Togetsukyo is a 155-meter bridge built across the Katsura River, which flows leisurely through Saga Arashiyama, a well-known place of scenic beauty in the western hills of Kyoto. The artistic form of the bridge embodies the aesthetic sense that is at the heart of the Japan artistic tradition.
The bridge is a popular location for historic films
Cormorant fishing is done in the vicinity of the bridge during summer nights
It can be accessible by train.
Take the JR Sagano/San-in Main Line from Kyoto Station to Saga-Arashiyama Station.
Alternatively, take the Keifuku Line/Arashiyama Main Line to Arashiyama Station. From there it is a one minute walk to the bridge.
The name Togetsu, or “moon crossing,” stems from a tale involving the Kamakura Period Emperor Kameyama. During a boating party under a full moon, the emperor felt that the moon looked like it was crossing the bridge. The first bridge was undertaken in 836, but the current construction was built in 1934. Although the bridge appears to have been built of wood, it actually has columns and beams made of reinforced concrete. Only the parapets are constructed from cypress. There are a number of souvenir shops at the foot of the bridge, while rickshaws go back and forth, creating an atmosphere that harkens traditional Japan.

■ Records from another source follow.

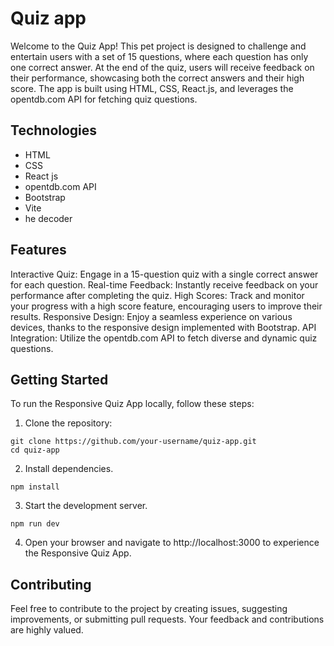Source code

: # Quiz app

Welcome to the Quiz App! This pet project is designed to challenge and entertain users with a set of 15 questions, where each question has only one correct answer. At the end of the quiz, users will receive feedback on their performance, showcasing both the correct answers and their high score. The app is built using HTML, CSS, React.js, and leverages the opentdb.com API for fetching quiz questions.

## Technologies

- HTML
- CSS
- React js
- opentdb.com API
- Bootstrap
- Vite
- he decoder

## Features

Interactive Quiz: Engage in a 15-question quiz with a single correct answer for each question.
Real-time Feedback: Instantly receive feedback on your performance after completing the quiz.
High Scores: Track and monitor your progress with a high score feature, encouraging users to improve their results.
Responsive Design: Enjoy a seamless experience on various devices, thanks to the responsive design implemented with Bootstrap.
API Integration: Utilize the opentdb.com API to fetch diverse and dynamic quiz questions.

## Getting Started

To run the Responsive Quiz App locally, follow these steps:

1. Clone the repository:

```
git clone https://github.com/your-username/quiz-app.git
cd quiz-app
```

2. Install dependencies.

```
npm install
```

3. Start the development server.

```
npm run dev
```

4. Open your browser and navigate to http://localhost:3000 to experience the Responsive Quiz App.

## Contributing

Feel free to contribute to the project by creating issues, suggesting improvements, or submitting pull requests. Your feedback and contributions are highly valued.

Arashiyama is the name given to the mountain south of the bridge, which rises to an altitude of 375 meters. Its tree-covered slopes take on the pink hue of cherry blossoms in spring, and are alternately covered by red maple leaves during autumn. Under the snows of winter, the mountain looks as if it were in an ink landscape painting. The seasonal changes of the mountain scenery move visitors anew at any time of year.